Bilindiği gibi son iki sözleşme dönemi 2015'te yaşanan metal fırtınasının itkisiyle geçmişti, MESS ve sendika bürokratları adına. Son sözleşme sürecinde bir kez daha Türk Metal çetesinin ardından Birleşik Metal’in de sözleşmeyi imzalaması bekleniyordu. Fakat Birleşik Metal tabanının yarattığı basınç, Birleşik Metal bürokratlarını imza atmaktan geri tuttu. Sonrası ise malum; Birleşik Metal farklı manevralarla oyunlar oynayıp, sözleşmeyi imzaladı.
Metal işçilerinden yansıyanlar!
Sürecin başından sonuna kadar birçok öncü metal işçisi Metal işçileri Birliği’nin sosyal medya hesabını kürsü olarak kulandı. Genel olarak sayfaya yansıyanlara bakarsak, metal işçilerinin söylemek istediklerini şu şekilde toparlayabiliriz.
Fabrikalar arası bağlantılar yeterince kurulamadı. Sendika bürokratları işçilerin arasında korku yaymak için yoğun bir çaba içerisine girdi. Sınıfı bölmek için tüm bunlar etkili oldu. Gebze şubenin bölünmesi tabanda bir öfkeye yol açsa da somutta cesaretli adımlar atılamayınca ihanet sözleşmesinin imzalanmasının önü açılmış oldu.
Öte yandan, süreç içerisinde şunlar zorlanabilirdi: Metal fırtınasında adımları atılan ama tam oturtulamayan fabrikalar arası kurullar oluşturulabilirdi. Ortak kanallar üzerinde güçlü adımlar atmanın zeminleri yaratılabilirdi.

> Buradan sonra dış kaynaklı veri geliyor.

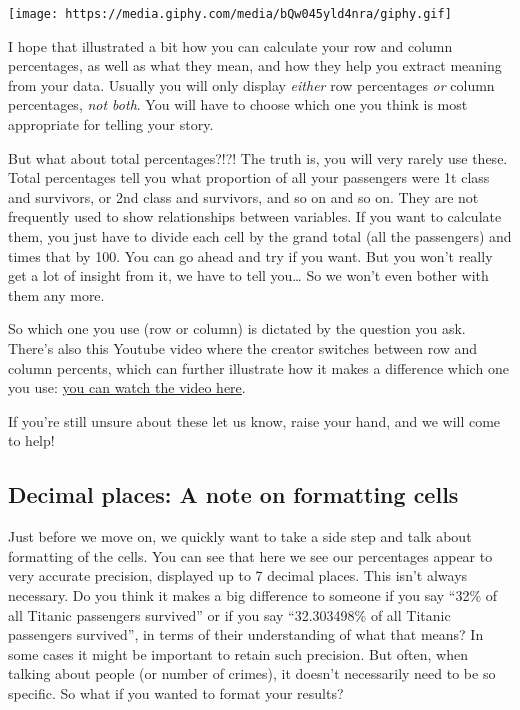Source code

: \documentclass[
]{book}
\begin{document}
\texttt{[image: https://media.giphy.com/media/bQw045yld4nra/giphy.gif]}

I hope that illustrated a bit how you can calculate your row and column percentages, as well as what they mean, and how they help you extract meaning from your data. Usually you will only display \emph{either} row percentages \emph{or} column percentages, \emph{not both}. You will have to choose which one you think is most appropriate for telling your story.

But what about total percentages?!?! The truth is, you will very rarely use these. Total percentages tell you what proportion of all your passengers were 1t class and survivors, or 2nd class and survivors, and so on and so on. They are not frequently used to show relationships between variables. If you want to calculate them, you just have to divide each cell by the grand total (all the passengers) and times that by 100. You can go ahead and try if you want. But you won't really get a lot of insight from it, we have to tell you\ldots{} So we won't even bother with them any more.

So which one you use (row or column) is dictated by the question you ask. There's also this Youtube video where the creator switches between row and column percents, which can further illustrate how it makes a difference which one you use: \href{https://www.youtube.com/watch?v=tGVTIrNeWio}{you can watch the video here}.

If you're still unsure about these let us know, raise your hand, and we will come to help!

\hypertarget{decimal-places-a-note-on-formatting-cells}{%
\subsection{Decimal places: A note on formatting cells}\label{decimal-places-a-note-on-formatting-cells}}

Just before we move on, we quickly want to take a side step and talk about formatting of the cells. You can see that here we see our percentages appear to very accurate precision, displayed up to 7 decimal places. This isn't always necessary. Do you think it makes a big difference to someone if you say ``32\% of all Titanic passengers survived'' or if you say ``32.303498\% of all Titanic passengers survived'', in terms of their understanding of what that means? In some cases it might be important to retain such precision. But often, when talking about people (or number of crimes), it doesn't necessarily need to be so specific. So what if you wanted to format your results?
\end{document}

Süreç yenilgi değil, metal işçileri adına derstir!
Birleşik Metal üyesi işçilerin grev iradesi Türk Metal tabanındaki metal işçileri için de umut oldu. 5 Şubat grev kararı mevcut durgunluk halinde bile heyecan yarattı. Aslında metal işçisinin ihtiyacı olan bu süreçte daha cesaretli adımlar atmaktı.
Fakat metal işçilerinin gelişmelere müdahale edecek alternatif bir örgütlenmesi olmayınca mevcut dinamik kendi içinde erimeye terkedilmiş oldu. Sadece bir fabrikada bile alternatif bir örgütlenme olmuş olsa idi daha farklı bir sürecin önü açılabilirdi. Fakat satış sözleşmesini imzalayan sendika bürokrasisine dönük en ufak bir tepki dahi örgütlü biçime dönüşemedi.
Metal İşçileri Bülteni’nin son dağıtımında ise işçilerin yüzlerinde okunan ifade tamamen değişmişti. Grev sürecinde yüzü gülen, grevi heyecanla bekleyen metal işçileri sözleşme sonrasında kavgadan kaçmış bir ruh hali ile davranıyordu.
Açık ki, metal işçileri mücadeleye her zaman hazırdı. Eksiklerini tamamladığında ise yeni metal fırtınaları yaratacakları açık. İşte umut da kavga da mücadele de bu gerçekliğin içerisinde gizli.